(EXERCISE INPUTS begins)

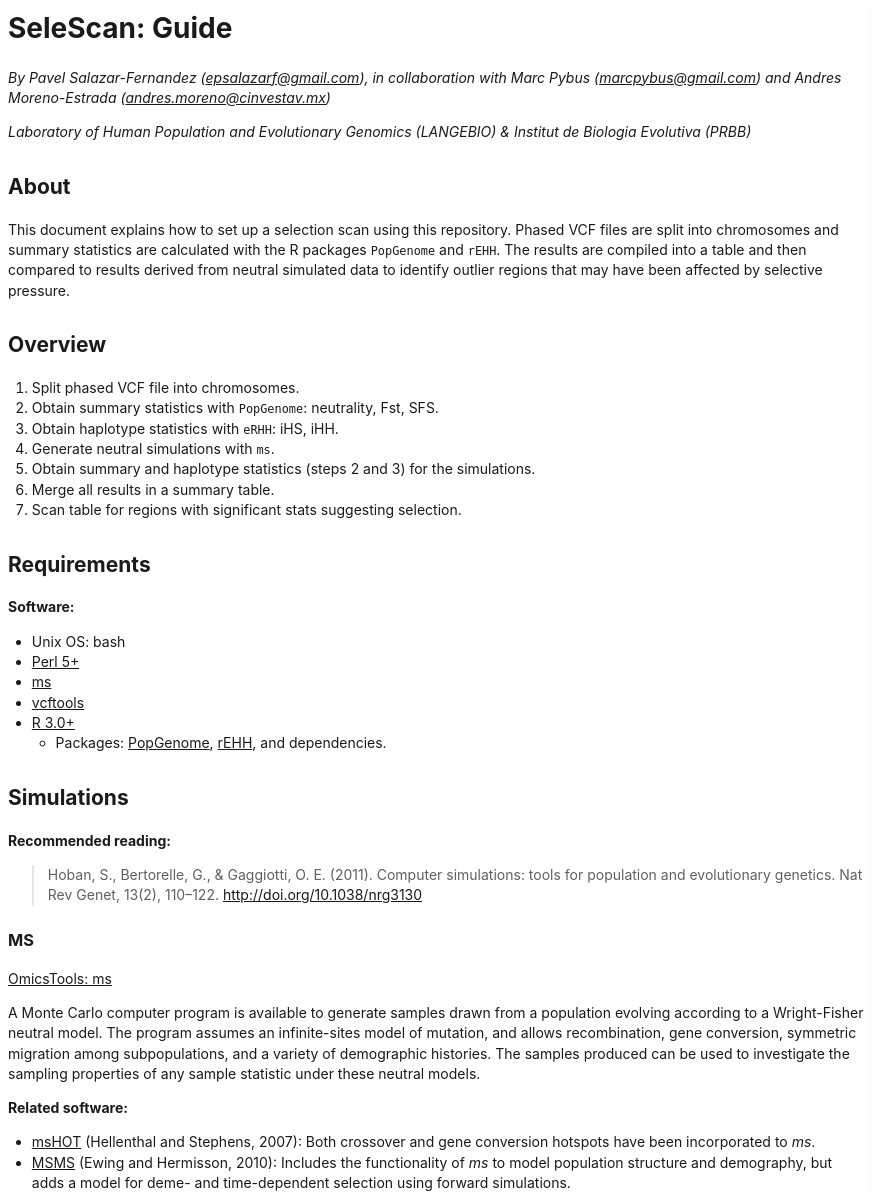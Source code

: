 # SeleScan: Guide

*By Pavel Salazar-Fernandez (epsalazarf@gmail.com), in collaboration with Marc Pybus (marcpybus@gmail.com) and Andres Moreno-Estrada (andres.moreno@cinvestav.mx)*

*Laboratory of Human Population and Evolutionary Genomics (LANGEBIO) & Institut de Biologia Evolutiva (PRBB)*

## About
This document explains how to set up a selection scan using this repository. Phased VCF files are split into chromosomes and summary statistics are calculated with the R packages `PopGenome` and `rEHH`. The results are compiled into a table and then compared to results derived from neutral simulated data to identify outlier regions that may have been affected by selective pressure.

## Overview
1. Split phased VCF file into chromosomes.
2. Obtain summary statistics with `PopGenome`: neutrality, Fst, SFS.
3. Obtain haplotype statistics with `eRHH`: iHS, iHH.
4. Generate neutral simulations with `ms`.
5. Obtain summary and haplotype statistics (steps 2 and 3) for the simulations.
6. Merge all results in a summary table.
7. Scan table for regions with significant stats suggesting selection.

## Requirements
**Software:**
* Unix OS: bash
* [Perl 5+](http://www.perl.org/)
* [ms](http://home.uchicago.edu/~rhudson1/source/mksamples.html)
* [vcftools](http://vcftools.github.io/index.html)
* [R 3.0+](http://cran.r-project.org/)
    * Packages: [PopGenome](https://cran.r-project.org/web/packages/PopGenome/index.html), [rEHH](https://cran.r-project.org/web/packages/rehh/index.html), and dependencies.

## Simulations
**Recommended reading:**
> Hoban, S., Bertorelle, G., & Gaggiotti, O. E. (2011). Computer simulations: tools for population and evolutionary genetics. Nat Rev Genet, 13(2), 110–122. http://doi.org/10.1038/nrg3130

### MS
[OmicsTools: ms](http://omictools.com/ms-tool)

A Monte Carlo computer program is available to generate samples drawn from a population evolving according to a Wright-Fisher neutral model. The program assumes an infinite-sites model of mutation, and allows recombination, gene conversion, symmetric migration among subpopulations, and a variety of demographic histories. The samples produced can be used to investigate the sampling properties of any sample statistic under these neutral models.

**Related software:**
* [msHOT](http://omictools.com/mshot-tool) (Hellenthal and Stephens, 2007): Both crossover and gene conversion hotspots have been incorporated to *ms*.
* [MSMS](http://omictools.com/msms-tool) (Ewing and Hermisson, 2010): Includes the functionality of *ms* to model population structure and demography, but adds a model for deme- and time-dependent selection using forward simulations.
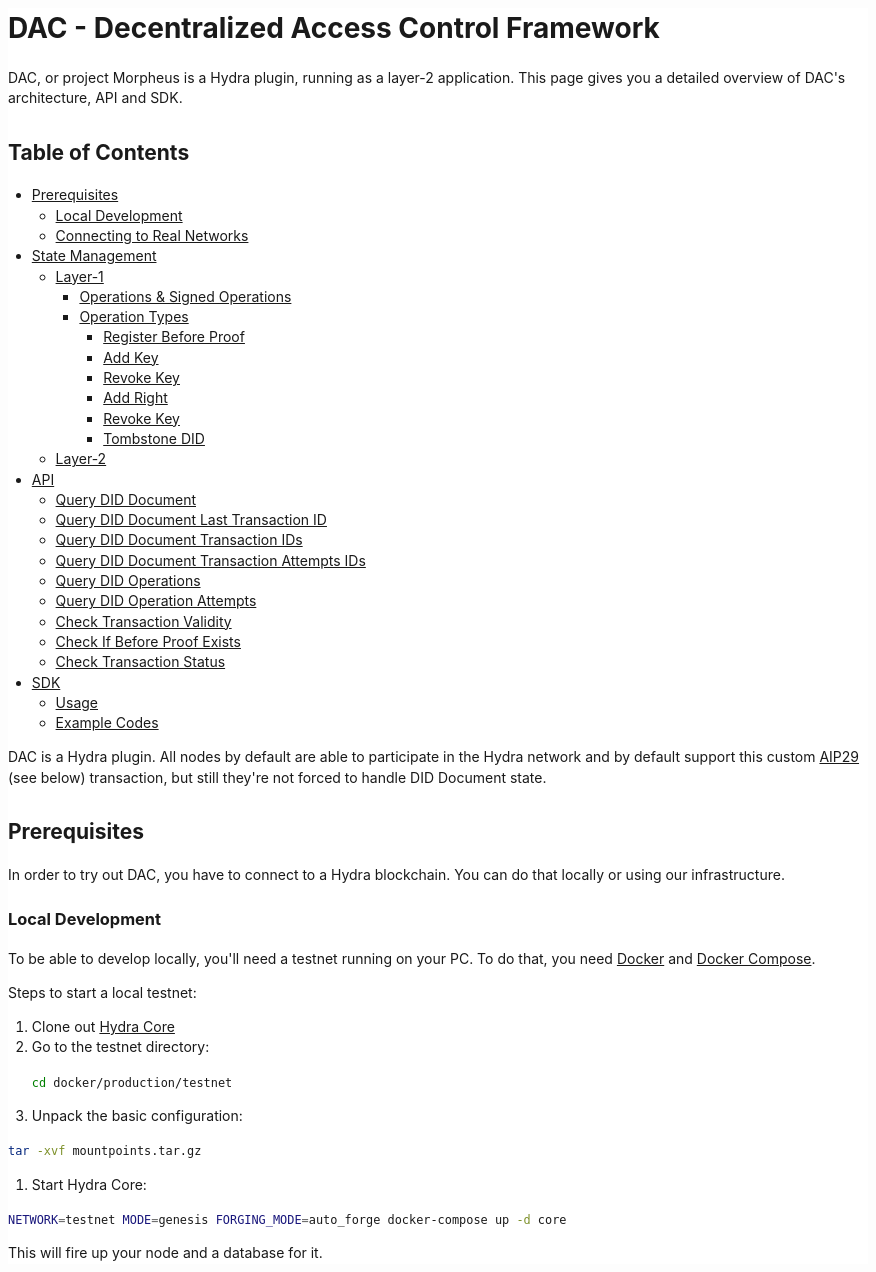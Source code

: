 # DAC - Decentralized Access Control Framework

DAC, or project Morpheus is a Hydra plugin, running as a layer-2 application.
This page gives you a detailed overview of DAC's architecture, API and SDK.

## Table of Contents

- [Prerequisites](#Prerequisites)
  - [Local Development](#Local-Development)
  - [Connecting to Real Networks](#Connecting-to-Real-Networks)
- [State Management](#State-Management)
  - [Layer-1](#Layer-1)
    - [Operations & Signed Operations](#Operations-and-Signed-Operations)
    - [Operation Types](#Operation-Types)
      - [Register Before Proof](#Register-Before-Proof)
      - [Add Key](#Add-Key)
      - [Revoke Key](#Revoke-Key)
      - [Add Right](#Add-Right)
      - [Revoke Key](#Revoke-Right)
      - [Tombstone DID](#Tombstone-DID)
  - [Layer-2](#Layer-2)
- [API](#API)
   - [Query DID Document](#Query-DID-Document)
   - [Query DID Document Last Transaction ID](#Query-DID-Document-Last-Transaction-ID)
   - [Query DID Document Transaction IDs](#Query-DID-Document-Transaction-IDs)
   - [Query DID Document Transaction Attempts IDs](#Query-DID-Document-Transaction-Attempts-IDs)
   - [Query DID Operations](#Query-DID-Operations)
   - [Query DID Operation Attempts](#Query-DID-Operation-Attempts)
   - [Check Transaction Validity](#Check-Transaction-Validity)
   - [Check If Before Proof Exists](#Check-If-Before-Proof-Exists)
   - [Check Transaction Status](#Check-Transaction-Status)
- [SDK](#SDK)
  - [Usage](#Usage)
  - [Example Codes](#Example-Codes)

DAC is a Hydra plugin. All nodes by default are able to participate in the Hydra network and by default support this custom [AIP29](https://github.com/ArkEcosystem/AIPs/blob/master/AIPS/aip-29.md) (see below) transaction, but still they're not forced to handle DID Document state.

## Prerequisites

In order to try out DAC, you have to connect to a Hydra blockchain. You can do that locally or using our infrastructure.

### Local Development

To be able to develop locally, you'll need a testnet running on your PC. To do that, you need [Docker](https://www.docker.com/) and [Docker Compose](#https://docs.docker.com/compose/).

Steps to start a local testnet:
1. Clone out [Hydra Core](https://github.com/Internet-of-People/hydra-core)
1. Go to the testnet directory: 
   ```bash
   cd docker/production/testnet
   ```
1. Unpack the basic configuration:
  ```bash
  tar -xvf mountpoints.tar.gz
  ```
1. Start Hydra Core:
  ```bash
  NETWORK=testnet MODE=genesis FORGING_MODE=auto_forge docker-compose up -d core
  ```
  This will fire up your node and a database for it.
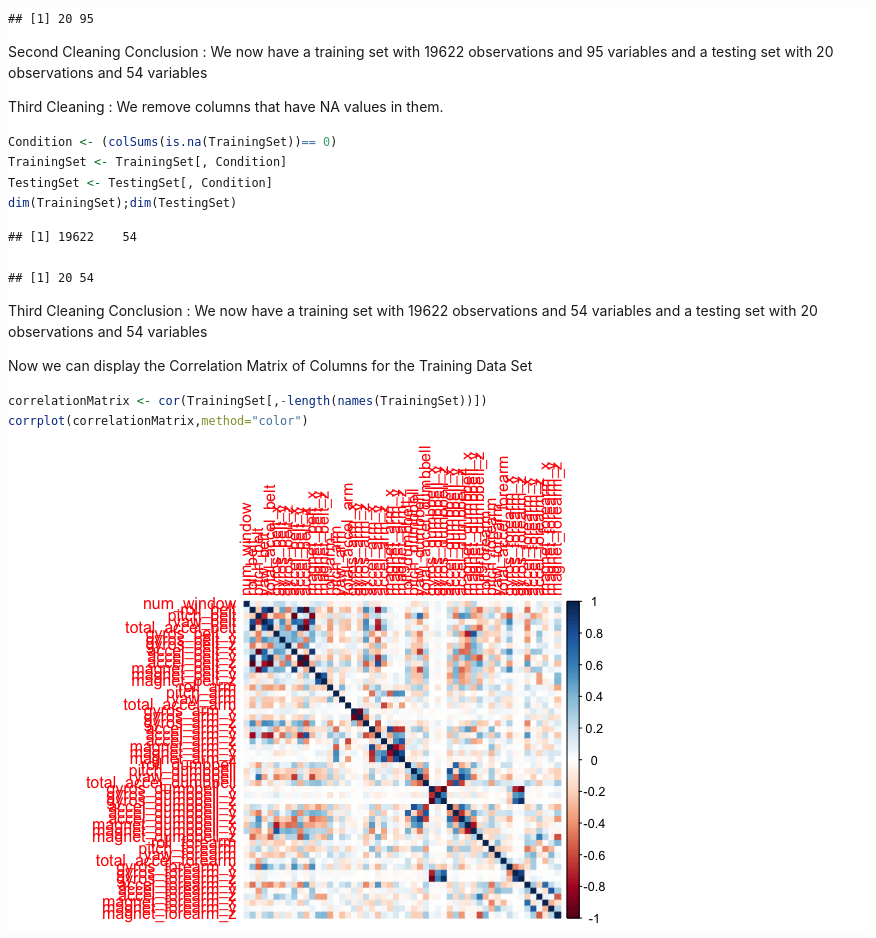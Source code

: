     ## [1] 20 95

Second Cleaning Conclusion : We now have a training set with 19622
observations and 95 variables and a testing set with 20 observations and
54 variables

Third Cleaning : We remove columns that have NA values in them.

``` r
Condition <- (colSums(is.na(TrainingSet))== 0)
TrainingSet <- TrainingSet[, Condition]
TestingSet <- TestingSet[, Condition]
dim(TrainingSet);dim(TestingSet)
```

    ## [1] 19622    54

    ## [1] 20 54

Third Cleaning Conclusion : We now have a training set with 19622
observations and 54 variables and a testing set with 20 observations and
54 variables

Now we can display the Correlation Matrix of Columns for the Training
Data Set

``` r
correlationMatrix <- cor(TrainingSet[,-length(names(TrainingSet))])
corrplot(correlationMatrix,method="color")
```

![](FinalProject_files/figure-gfm/unnamed-chunk-9-1.png)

(EXERCISE INPUTS ends)

• ACTION ITEM: The copy you return must match the records above exactly, minus any images.

• ANSWER FOR THIS EXERCISE:
Source code

: # SeleScan: Guide

*By Pavel Salazar-Fernandez (epsalazarf@gmail.com), in collaboration with Marc Pybus (marcpybus@gmail.com) and Andres Moreno-Estrada (andres.moreno@cinvestav.mx)*

*Laboratory of Human Population and Evolutionary Genomics (LANGEBIO) & Institut de Biologia Evolutiva (PRBB)*

## About
This document explains how to set up a selection scan using this repository. Phased VCF files are split into chromosomes and summary statistics are calculated with the R packages `PopGenome` and `rEHH`. The results are compiled into a table and then compared to results derived from neutral simulated data to identify outlier regions that may have been affected by selective pressure.

## Overview
1. Split phased VCF file into chromosomes.
2. Obtain summary statistics with `PopGenome`: neutrality, Fst, SFS.
3. Obtain haplotype statistics with `eRHH`: iHS, iHH.
4. Generate neutral simulations with `ms`.
5. Obtain summary and haplotype statistics (steps 2 and 3) for the simulations.
6. Merge all results in a summary table.
7. Scan table for regions with significant stats suggesting selection.

## Requirements
**Software:**
* Unix OS: bash
* [Perl 5+](http://www.perl.org/)
* [ms](http://home.uchicago.edu/~rhudson1/source/mksamples.html)
* [vcftools](http://vcftools.github.io/index.html)
* [R 3.0+](http://cran.r-project.org/)
    * Packages: [PopGenome](https://cran.r-project.org/web/packages/PopGenome/index.html), [rEHH](https://cran.r-project.org/web/packages/rehh/index.html), and dependencies.

## Simulations
**Recommended reading:**
> Hoban, S., Bertorelle, G., & Gaggiotti, O. E. (2011). Computer simulations: tools for population and evolutionary genetics. Nat Rev Genet, 13(2), 110–122. http://doi.org/10.1038/nrg3130

### MS
[OmicsTools: ms](http://omictools.com/ms-tool)

A Monte Carlo computer program is available to generate samples drawn from a population evolving according to a Wright-Fisher neutral model. The program assumes an infinite-sites model of mutation, and allows recombination, gene conversion, symmetric migration among subpopulations, and a variety of demographic histories. The samples produced can be used to investigate the sampling properties of any sample statistic under these neutral models.

**Related software:**
* [msHOT](http://omictools.com/mshot-tool) (Hellenthal and Stephens, 2007): Both crossover and gene conversion hotspots have been incorporated to *ms*.
* [MSMS](http://omictools.com/msms-tool) (Ewing and Hermisson, 2010): Includes the functionality of *ms* to model population structure and demography, but adds a model for deme- and time-dependent selection using forward simulations.
Source code

: # DAC - Decentralized Access Control Framework

DAC, or project Morpheus is a Hydra plugin, running as a layer-2 application.
This page gives you a detailed overview of DAC's architecture, API and SDK.

## Table of Contents

- [Prerequisites](#Prerequisites)
  - [Local Development](#Local-Development)
  - [Connecting to Real Networks](#Connecting-to-Real-Networks)
- [State Management](#State-Management)
  - [Layer-1](#Layer-1)
    - [Operations & Signed Operations](#Operations-and-Signed-Operations)
    - [Operation Types](#Operation-Types)
      - [Register Before Proof](#Register-Before-Proof)
      - [Add Key](#Add-Key)
      - [Revoke Key](#Revoke-Key)
      - [Add Right](#Add-Right)
      - [Revoke Key](#Revoke-Right)
      - [Tombstone DID](#Tombstone-DID)
  - [Layer-2](#Layer-2)
- [API](#API)
   - [Query DID Document](#Query-DID-Document)
   - [Query DID Document Last Transaction ID](#Query-DID-Document-Last-Transaction-ID)
   - [Query DID Document Transaction IDs](#Query-DID-Document-Transaction-IDs)
   - [Query DID Document Transaction Attempts IDs](#Query-DID-Document-Transaction-Attempts-IDs)
   - [Query DID Operations](#Query-DID-Operations)
   - [Query DID Operation Attempts](#Query-DID-Operation-Attempts)
   - [Check Transaction Validity](#Check-Transaction-Validity)
   - [Check If Before Proof Exists](#Check-If-Before-Proof-Exists)
   - [Check Transaction Status](#Check-Transaction-Status)
- [SDK](#SDK)
  - [Usage](#Usage)
  - [Example Codes](#Example-Codes)

DAC is a Hydra plugin. All nodes by default are able to participate in the Hydra network and by default support this custom [AIP29](https://github.com/ArkEcosystem/AIPs/blob/master/AIPS/aip-29.md) (see below) transaction, but still they're not forced to handle DID Document state.

## Prerequisites

In order to try out DAC, you have to connect to a Hydra blockchain. You can do that locally or using our infrastructure.

### Local Development

To be able to develop locally, you'll need a testnet running on your PC. To do that, you need [Docker](https://www.docker.com/) and [Docker Compose](#https://docs.docker.com/compose/).

Steps to start a local testnet:
1. Clone out [Hydra Core](https://github.com/Internet-of-People/hydra-core)
1. Go to the testnet directory: 
   ```bash
   cd docker/production/testnet
   ```
1. Unpack the basic configuration:
  ```bash
  tar -xvf mountpoints.tar.gz
  ```
1. Start Hydra Core:
  ```bash
  NETWORK=testnet MODE=genesis FORGING_MODE=auto_forge docker-compose up -d core
  ```
  This will fire up your node and a database for it.
Source code

:     ## [1] 20 95

Second Cleaning Conclusion : We now have a training set with 19622
observations and 95 variables and a testing set with 20 observations and
54 variables

Third Cleaning : We remove columns that have NA values in them.

``` r
Condition <- (colSums(is.na(TrainingSet))== 0)
TrainingSet <- TrainingSet[, Condition]
TestingSet <- TestingSet[, Condition]
dim(TrainingSet);dim(TestingSet)
```

    ## [1] 19622    54

    ## [1] 20 54

Third Cleaning Conclusion : We now have a training set with 19622
observations and 54 variables and a testing set with 20 observations and
54 variables

Now we can display the Correlation Matrix of Columns for the Training
Data Set

``` r
correlationMatrix <- cor(TrainingSet[,-length(names(TrainingSet))])
corrplot(correlationMatrix,method="color")
```

![](FinalProject_files/figure-gfm/unnamed-chunk-9-1.png)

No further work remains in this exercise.